ABSTRACT

It is really interesting to consider the complexities that are now emerging about the workings of our two cerebral hemispheres. This is one more context in which we may feel divided, and one that we very much need to understand. As we have seen, in this case the relation between our experience and the neuroscientific facts is rather different from that in most others. Over these hemispheres, neurology does not just give us a new, interesting piece of knowledge, it actually casts light on puzzles that are already making trouble in our lives. The detailed facts here light up the meaning of various oppositions that we already recognize as features of our culture and that we often find hard to deal with: oppositions such as the clash between classical and romantic, between feeling and reason, between science and religion, between body and mind, between the arts and sciences, between amateur and professional, between male and female. This does not, of course, mean that the two brain hemispheres simply represent the two named parties that clash in these debates. What they represent is distinctive attitudes, distinctive ways of viewing and apprehending the world.

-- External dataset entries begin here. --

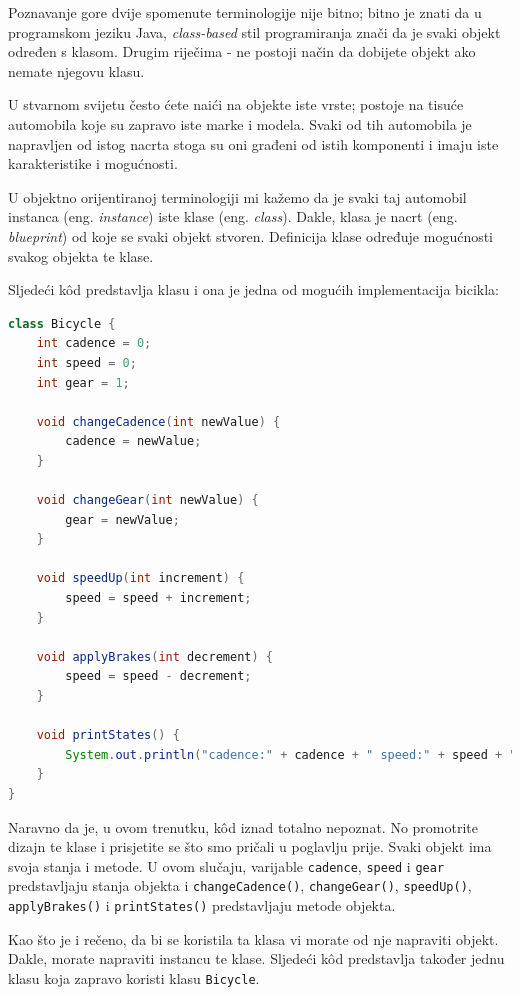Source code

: Poznavanje gore dvije spomenute terminologije nije bitno; bitno je znati da u programskom jeziku Java, \emph{class-based} stil programiranja znači da je svaki objekt određen s klasom. Drugim riječima - ne postoji način da dobijete objekt ako nemate njegovu klasu.

U stvarnom svijetu često ćete naići na objekte iste vrste; postoje na tisuće automobila koje su zapravo iste marke i modela. Svaki od tih automobila je napravljen od istog nacrta stoga su oni građeni od istih komponenti i imaju iste karakteristike i mogućnosti.

U objektno orijentiranoj terminologiji mi kažemo da je svaki taj automobil instanca (eng. \emph{instance}) iste klase (eng. \emph{class}). Dakle, klasa je nacrt (eng. \emph{blueprint}) od koje se svaki objekt stvoren. Definicija klase određuje mogućnosti svakog objekta te klase.

Sljedeći kôd predstavlja klasu i ona je jedna od mogućih implementacija bicikla:~\cite{javatutorials}

\begin{lstlisting}[language=java]
class Bicycle {
    int cadence = 0;
    int speed = 0;
    int gear = 1;
    
    void changeCadence(int newValue) {
        cadence = newValue;
    }
    
    void changeGear(int newValue) {
        gear = newValue;
    }
    
    void speedUp(int increment) {
        speed = speed + increment;
    }
    
    void applyBrakes(int decrement) {
        speed = speed - decrement;
    }
    
    void printStates() {
        System.out.println("cadence:" + cadence + " speed:" + speed + " gear:" + gear);
    }
}
\end{lstlisting}

Naravno da je, u ovom trenutku, kôd iznad totalno nepoznat. No promotrite dizajn te klase i prisjetite se što smo pričali u poglavlju prije. Svaki objekt ima svoja stanja i metode. U ovom slučaju, varijable \texttt{cadence}, \texttt{speed} i \texttt{gear} predstavljaju stanja objekta i \texttt{changeCadence()}, \texttt{changeGear()}, \texttt{speedUp()}, \texttt{applyBrakes()} i \texttt{printStates()} predstavljaju metode objekta.

Kao što je i rečeno, da bi se koristila ta klasa vi morate od nje napraviti objekt. Dakle, morate napraviti instancu te klase. Sljedeći kôd predstavlja također jednu klasu koja zapravo koristi klasu \texttt{Bicycle}.~\cite{javatutorials}

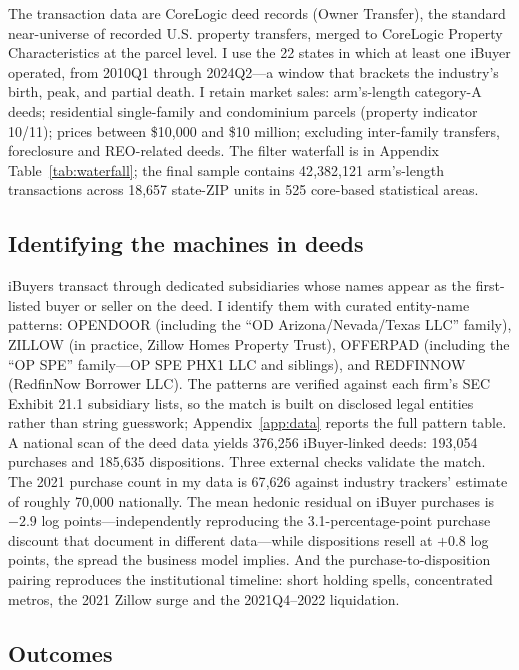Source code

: \documentclass[12pt, letterpaper]{article}
\theoremstyle{remark}
\begin{document}
The transaction data are CoreLogic deed records (Owner Transfer), the standard near-universe of recorded U.S. property transfers, merged to CoreLogic Property Characteristics at the parcel level. I use the 22 states in which at least one iBuyer operated, from 2010Q1 through 2024Q2---a window that brackets the industry's birth, peak, and partial death. I retain market sales: arm's-length category-A deeds; residential single-family and condominium parcels (property indicator 10/11); prices between \$10{,}000 and \$10 million; excluding inter-family transfers, foreclosure and REO-related deeds. The filter waterfall is in Appendix Table~\ref{tab:waterfall}; the final sample contains 42{,}382{,}121 arm's-length transactions across 18{,}657 state-ZIP units in 525 core-based statistical areas.

\subsection{Identifying the machines in deeds}\label{sec:data-ibuyers}

iBuyers transact through dedicated subsidiaries whose names appear as the first-listed buyer or seller on the deed. I identify them with curated entity-name patterns: OPENDOOR (including the ``OD Arizona/Nevada/Texas LLC'' family), ZILLOW (in practice, Zillow Homes Property Trust), OFFERPAD (including the ``OP SPE'' family---OP SPE PHX1 LLC and siblings), and REDFINNOW (RedfinNow Borrower LLC). The patterns are verified against each firm's SEC Exhibit 21.1 subsidiary lists, so the match is built on disclosed legal entities rather than string guesswork; Appendix~\ref{app:data} reports the full pattern table. A national scan of the deed data yields 376{,}256 iBuyer-linked deeds: 193{,}054 purchases and 185{,}635 dispositions. Three external checks validate the match. The 2021 purchase count in my data is 67{,}626 against industry trackers' estimate of roughly 70{,}000 nationally. The mean hedonic residual on iBuyer purchases is $-2.9$ log points---independently reproducing the 3.1-percentage-point purchase discount that \citet{buchak2025intermediating} document in different data---while dispositions resell at $+0.8$ log points, the spread the business model implies. And the purchase-to-disposition pairing reproduces the institutional timeline: short holding spells, concentrated metros, the 2021 Zillow surge and the 2021Q4--2022 liquidation.

\subsection{Outcomes}\label{sec:data-outcomes}
\end{document}

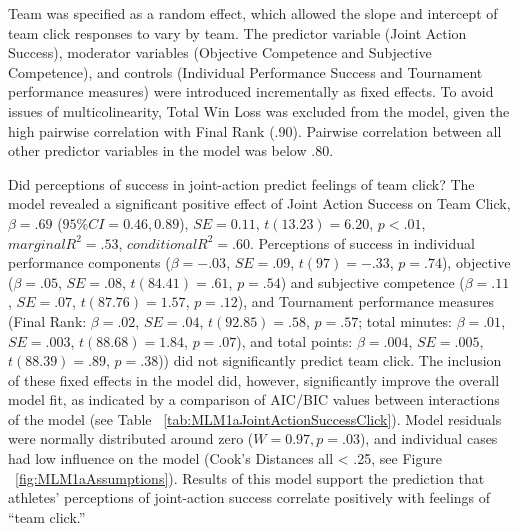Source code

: \documentclass[12pt]{report}
\begin{document}
{Team was specified as a random effect, which allowed the slope and intercept of team click responses to vary by team. The predictor variable (Joint Action Success), moderator variables (Objective Competence and Subjective Competence), and controls (Individual Performance Success and Tournament performance measures) were introduced incrementally as fixed effects. To avoid issues of multicolinearity, Total Win Loss was excluded from the model, given the high pairwise correlation with Final Rank (.90). Pairwise correlation between all other predictor variables in the model was below .80.

Did perceptions of success in joint-action predict feelings of team click?  The model revealed a significant positive effect of Joint Action Success on Team Click, $\beta = .69$ ($95\% CI =  0.46, 0.89$), $SE = 0.11$, $t(13.23) = 6.20$, $p < .01$, $marginal R^2 = .53$, $conditional R^2 = .60$.  Perceptions of success in individual performance components ($\beta = -.03$, $SE = .09$, $t(97) = -.33$, $p = .74$), objective ($\beta = .05$, $SE = .08$, $t(84.41) = .61$, $p = .54$) and subjective competence ($\beta = .11$, $SE = .07$, $t(87.76) = 1.57$, $p = .12$), and Tournament performance measures (Final Rank: $\beta = .02$, $SE = .04$, $t(92.85) = .58$, $p = .57$; total minutes: $\beta = .01$, $SE = .003$, $t(88.68) = 1.84$, $p = .07$), and total points: $\beta = .004$, $SE = .005$, $t(88.39) = .89$, $p = .38$)) did not significantly predict team click.  The inclusion of these fixed effects in the model did, however, significantly improve the overall model fit, as indicated by a comparison of AIC/BIC values between interactions of the model (see Table ~\ref{tab:MLM1aJointActionSuccessClick}).  Model residuals were normally distributed around zero ($W = 0.97, p = .03$), and individual cases had low influence on the model (Cook's Distances all < .25, see Figure ~\ref{fig:MLM1aAssumptions}). Results of this model support the prediction that athletes' perceptions of joint-action success correlate positively with feelings of ``team click.''




}
\end{document}
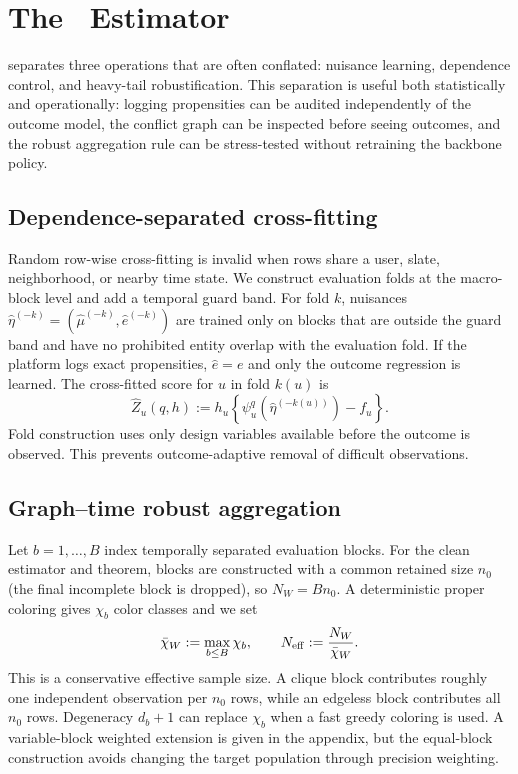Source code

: \section{The \COMET\ Estimator}
\label{sec:method}

\COMET separates three operations that are often conflated: nuisance learning, dependence control, and heavy-tail robustification. This separation is useful both statistically and operationally: logging propensities can be audited independently of the outcome model, the conflict graph can be inspected before seeing outcomes, and the robust aggregation rule can be stress-tested without retraining the backbone policy.

\subsection{Dependence-separated cross-fitting}
Random row-wise cross-fitting is invalid when rows share a user, slate, neighborhood, or nearby time state. We construct evaluation folds at the macro-block level and add a temporal guard band. For fold $k$, nuisances $\widehat\eta^{(-k)}=(\widehat\mu^{(-k)},\widehat e^{(-k)})$ are trained only on blocks that are outside the guard band and have no prohibited entity overlap with the evaluation fold. If the platform logs exact propensities, $\widehat e=e$ and only the outcome regression is learned. The cross-fitted score for $u$ in fold $k(u)$ is
\begin{equation}
    \widehat Z_u(q,h)
    :=h_u\left\{\psi_u^q\!\left(\widehat\eta^{(-k(u))}\right)-f_u\right\}.
    \label{eq:crossfit-score}
\end{equation}
Fold construction uses only design variables available before the outcome is observed. This prevents outcome-adaptive removal of difficult observations.

\subsection{Graph--time robust aggregation}
Let $b=1,\ldots,B$ index temporally separated evaluation blocks. For the clean estimator and theorem, blocks are constructed with a common retained size $n_0$ (the final incomplete block is dropped), so $N_W=Bn_0$. A deterministic proper coloring gives $\chi_b$ color classes and we set
\begin{equation}
    \bar\chi_W:=\max_{b\le B}\chi_b,
    \qquad
    N_{\eff}:=\frac{N_W}{\bar\chi_W}.
    \label{eq:neff}
\end{equation}
This is a conservative effective sample size. A clique block contributes roughly one independent observation per $n_0$ rows, while an edgeless block contributes all $n_0$ rows. Degeneracy $d_b+1$ can replace $\chi_b$ when a fast greedy coloring is used. A variable-block weighted extension is given in the appendix, but the equal-block construction avoids changing the target population through precision weighting.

As McGilchrist says:

128Both hemispheres are involved in almost all mental processes, and certainly in all mental states; ... But, at the level of experience, the world we know is synthesized from the work of the two cerebral hemispheres, each hemisphere having its own way of understanding the world - its own "take" on it ... Though I would resist the idea of a "(left or right) hemisphere personality" overall, there is evidence ... that certainly for some kinds of activities, we consistently prefer one hemisphere over the other in ways that may differ between individuals.